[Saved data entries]
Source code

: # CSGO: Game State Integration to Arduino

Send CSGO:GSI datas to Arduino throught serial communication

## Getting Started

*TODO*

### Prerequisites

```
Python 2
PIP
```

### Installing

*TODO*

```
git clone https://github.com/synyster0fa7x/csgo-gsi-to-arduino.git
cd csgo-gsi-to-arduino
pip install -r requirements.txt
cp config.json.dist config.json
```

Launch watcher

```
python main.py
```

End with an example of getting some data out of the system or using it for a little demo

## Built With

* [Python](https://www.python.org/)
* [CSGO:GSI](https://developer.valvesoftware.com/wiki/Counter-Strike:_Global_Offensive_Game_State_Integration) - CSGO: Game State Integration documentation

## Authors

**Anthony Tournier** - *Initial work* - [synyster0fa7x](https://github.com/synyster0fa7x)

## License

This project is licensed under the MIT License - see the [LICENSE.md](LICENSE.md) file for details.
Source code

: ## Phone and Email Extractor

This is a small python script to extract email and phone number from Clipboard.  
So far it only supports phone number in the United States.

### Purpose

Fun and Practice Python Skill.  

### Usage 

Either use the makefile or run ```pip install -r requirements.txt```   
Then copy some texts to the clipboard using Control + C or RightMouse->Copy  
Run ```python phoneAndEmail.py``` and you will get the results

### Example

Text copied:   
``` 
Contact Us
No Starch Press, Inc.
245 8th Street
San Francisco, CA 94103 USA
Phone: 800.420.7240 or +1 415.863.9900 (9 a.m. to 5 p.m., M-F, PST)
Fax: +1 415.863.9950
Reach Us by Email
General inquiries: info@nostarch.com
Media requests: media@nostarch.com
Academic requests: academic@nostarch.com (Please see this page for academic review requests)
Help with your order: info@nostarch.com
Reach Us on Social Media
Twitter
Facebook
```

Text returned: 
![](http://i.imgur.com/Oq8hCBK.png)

**PROBLEM TO SOLVE**
Please, from the entries above, set down exactly the lines from the one containing "End with an" through the one containing "and Email Extractor", and only those.

**RESULT OF THE EXERCISE**
End with an example of getting some data out of the system or using it for a little demo

## Built With

* [Python](https://www.python.org/)
* [CSGO:GSI](https://developer.valvesoftware.com/wiki/Counter-Strike:_Global_Offensive_Game_State_Integration) - CSGO: Game State Integration documentation

## Authors

**Anthony Tournier** - *Initial work* - [synyster0fa7x](https://github.com/synyster0fa7x)

## License

This project is licensed under the MIT License - see the [LICENSE.md](LICENSE.md) file for details.
Source code

: ## Phone and Email Extractor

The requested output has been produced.